BEGIN

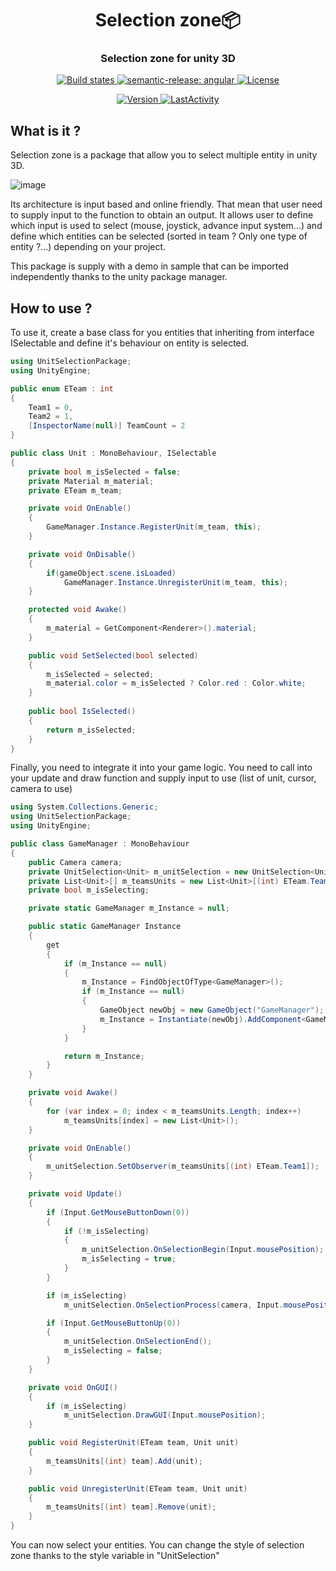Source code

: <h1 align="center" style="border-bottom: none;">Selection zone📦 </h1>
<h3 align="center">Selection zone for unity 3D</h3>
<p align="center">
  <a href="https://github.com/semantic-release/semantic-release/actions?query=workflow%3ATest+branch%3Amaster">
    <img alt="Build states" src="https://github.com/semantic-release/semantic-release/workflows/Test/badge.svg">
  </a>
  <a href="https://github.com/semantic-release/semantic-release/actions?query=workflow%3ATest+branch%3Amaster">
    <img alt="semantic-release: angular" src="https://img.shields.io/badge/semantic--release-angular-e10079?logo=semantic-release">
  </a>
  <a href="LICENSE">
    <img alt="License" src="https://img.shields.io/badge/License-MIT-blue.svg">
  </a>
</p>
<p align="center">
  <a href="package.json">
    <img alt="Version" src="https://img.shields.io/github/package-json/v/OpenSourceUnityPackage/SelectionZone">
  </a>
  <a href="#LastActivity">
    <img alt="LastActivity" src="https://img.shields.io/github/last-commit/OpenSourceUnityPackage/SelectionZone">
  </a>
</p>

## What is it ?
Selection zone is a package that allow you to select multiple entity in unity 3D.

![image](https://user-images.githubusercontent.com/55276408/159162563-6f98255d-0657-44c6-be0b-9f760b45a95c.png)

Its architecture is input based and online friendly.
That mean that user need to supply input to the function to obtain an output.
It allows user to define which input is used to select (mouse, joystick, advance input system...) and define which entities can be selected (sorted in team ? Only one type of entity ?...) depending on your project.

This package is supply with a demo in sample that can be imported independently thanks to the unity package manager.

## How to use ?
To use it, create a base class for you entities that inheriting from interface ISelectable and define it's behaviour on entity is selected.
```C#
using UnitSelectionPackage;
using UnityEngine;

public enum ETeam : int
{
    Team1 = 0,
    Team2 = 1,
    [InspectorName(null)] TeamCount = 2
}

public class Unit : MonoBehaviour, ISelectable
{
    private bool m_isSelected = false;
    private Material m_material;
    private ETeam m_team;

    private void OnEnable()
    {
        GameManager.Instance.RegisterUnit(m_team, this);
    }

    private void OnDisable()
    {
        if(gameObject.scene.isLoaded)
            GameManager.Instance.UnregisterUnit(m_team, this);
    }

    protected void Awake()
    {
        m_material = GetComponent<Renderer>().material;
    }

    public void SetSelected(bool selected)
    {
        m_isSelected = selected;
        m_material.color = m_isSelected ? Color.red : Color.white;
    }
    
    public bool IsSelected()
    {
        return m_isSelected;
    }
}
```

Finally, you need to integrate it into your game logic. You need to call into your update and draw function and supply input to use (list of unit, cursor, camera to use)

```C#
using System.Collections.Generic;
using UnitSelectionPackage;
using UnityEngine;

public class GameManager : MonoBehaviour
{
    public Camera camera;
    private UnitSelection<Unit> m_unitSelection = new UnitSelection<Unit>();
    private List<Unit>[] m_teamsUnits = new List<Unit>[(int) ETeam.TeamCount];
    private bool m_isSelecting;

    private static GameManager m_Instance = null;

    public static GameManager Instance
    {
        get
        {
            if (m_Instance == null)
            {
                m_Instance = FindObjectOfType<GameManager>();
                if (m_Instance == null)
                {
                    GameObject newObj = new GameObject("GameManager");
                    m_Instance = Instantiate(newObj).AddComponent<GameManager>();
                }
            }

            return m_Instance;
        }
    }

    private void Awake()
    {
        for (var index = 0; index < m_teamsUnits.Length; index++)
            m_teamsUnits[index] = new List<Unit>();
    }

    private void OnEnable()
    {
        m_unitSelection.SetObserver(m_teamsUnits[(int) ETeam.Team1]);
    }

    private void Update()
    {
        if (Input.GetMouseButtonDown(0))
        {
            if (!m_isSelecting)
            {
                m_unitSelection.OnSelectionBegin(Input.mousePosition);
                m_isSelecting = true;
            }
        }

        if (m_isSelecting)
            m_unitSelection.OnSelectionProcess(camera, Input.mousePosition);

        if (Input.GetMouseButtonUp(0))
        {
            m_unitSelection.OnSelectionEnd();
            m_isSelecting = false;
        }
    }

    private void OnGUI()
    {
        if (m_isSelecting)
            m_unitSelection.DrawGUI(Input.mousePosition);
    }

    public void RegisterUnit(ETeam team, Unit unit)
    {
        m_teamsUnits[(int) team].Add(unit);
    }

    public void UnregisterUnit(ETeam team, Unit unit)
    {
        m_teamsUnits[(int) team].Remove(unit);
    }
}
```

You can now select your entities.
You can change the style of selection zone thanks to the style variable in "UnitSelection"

END

WHAT TO WORK ON -
Report how many lines of the data above include "your", giving the number and no other words.

EXERCISE ANSWER -
3